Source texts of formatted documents
○ ○ ○ ○ ○

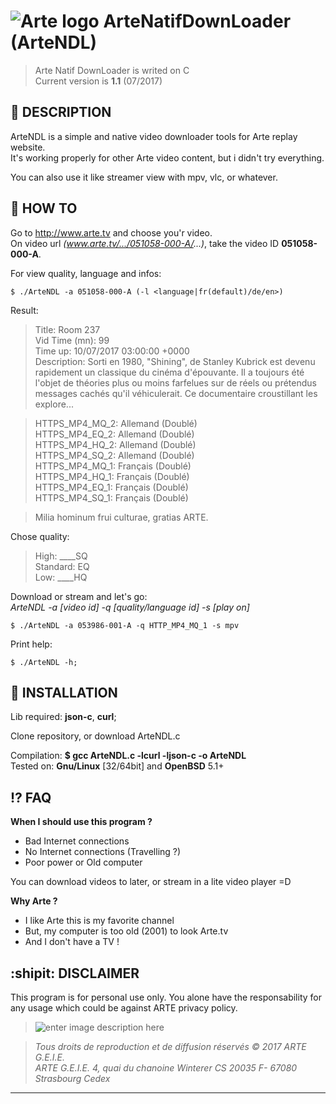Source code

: # ![Arte logo](https://static-cdn.arte.tv/guide/favicons/favicon-96x96.png) **ArteNatifDownLoader (ArteNDL)**

> Arte Natif DownLoader is writed on C  
Current version is **1.1** (07/2017)

:page_with_curl: **DESCRIPTION** 
---
ArteNDL is a simple and native video downloader tools for Arte replay website.  
It's working properly for other Arte video content, but i didn't try everything.  

You can also use it like streamer view with mpv, vlc, or whatever.

:rocket: **HOW TO** 
---
Go to http://www.arte.tv and choose you'r video.  
On video url *(www.arte.tv/.../051058-000-A/...)*, take the video ID **051058-000-A**.

For view quality, language and infos: 

    $ ./ArteNDL -a 051058-000-A (-l <language|fr(default)/de/en>)

Result:  
>Title: Room 237  
Vid Time (mn): 99  
Time up: 10/07/2017 03:00:00 +0000  
Description: Sorti en 1980, "Shining", de Stanley Kubrick est devenu rapidement un classique du cinéma d'épouvante. Il a toujours été l'objet de théories plus ou moins farfelues sur de réels ou prétendus messages cachés qu'il véhiculerait. Ce documentaire croustillant les explore...

>HTTPS_MP4_MQ_2: Allemand (Doublé)   
HTTPS_MP4_EQ_2: Allemand (Doublé)   
HTTPS_MP4_HQ_2: Allemand (Doublé)   
HTTPS_MP4_SQ_2: Allemand (Doublé)   
HTTPS_MP4_MQ_1: Français (Doublé)   
HTTPS_MP4_HQ_1: Français (Doublé)   
HTTPS_MP4_EQ_1: Français (Doublé)   
HTTPS_MP4_SQ_1: Français (Doublé)   

>Milia hominum frui culturae, gratias ARTE.


Chose quality:  
>High: ____SQ  
Standard: EQ  
Low: ____HQ  

Download or stream and let's go:  
*ArteNDL -a [video id] -q [quality/language id] -s [play on]*

    $ ./ArteNDL -a 053986-001-A -q HTTP_MP4_MQ_1 -s mpv

Print help:

    $ ./ArteNDL -h;

:construction: **INSTALLATION** 
---
Lib required: **json-c**, **curl**;

Clone repository, or download ArteNDL.c

Compilation: **$ gcc ArteNDL.c -lcurl -ljson-c -o ArteNDL**  
Tested on: **Gnu/Linux** [32/64bit] and **OpenBSD** 5.1+

:interrobang: **FAQ** 
---
**When I should use this program ?**

- Bad Internet connections  
- No Internet connections (Travelling ?)  
- Poor power or Old computer  

You can download videos to later, or stream in a lite video player =D

**Why Arte ?**
   
* I like Arte this is my favorite channel
* But, my computer is too old (2001) to look Arte.tv
* And I don't have a TV !

:shipit: **DISCLAIMER** 
-------
This program is for personal use only. You alone have the responsability for any usage which could be against ARTE privacy policy.

>![enter image description here](https://static-cdn.arte.tv/static/styleguide/2.7.1/src/components/footer/img/logo_arte.png)

>*Tous droits de reproduction et de diffusion réservés © 2017 ARTE G.E.I.E.*  
*ARTE G.E.I.E. 4, quai du chanoine Winterer CS 20035 F- 67080 Strasbourg Cedex*

----------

○ ○ ○ ○ ○

■ What the exercise asks ■
Only the lines with the string "Time" are wanted; pick them out of the records above and copy them.

■ Answer to this problem ■
Vid Time (mn): 99  
Time up: 10/07/2017 03:00:00 +0000  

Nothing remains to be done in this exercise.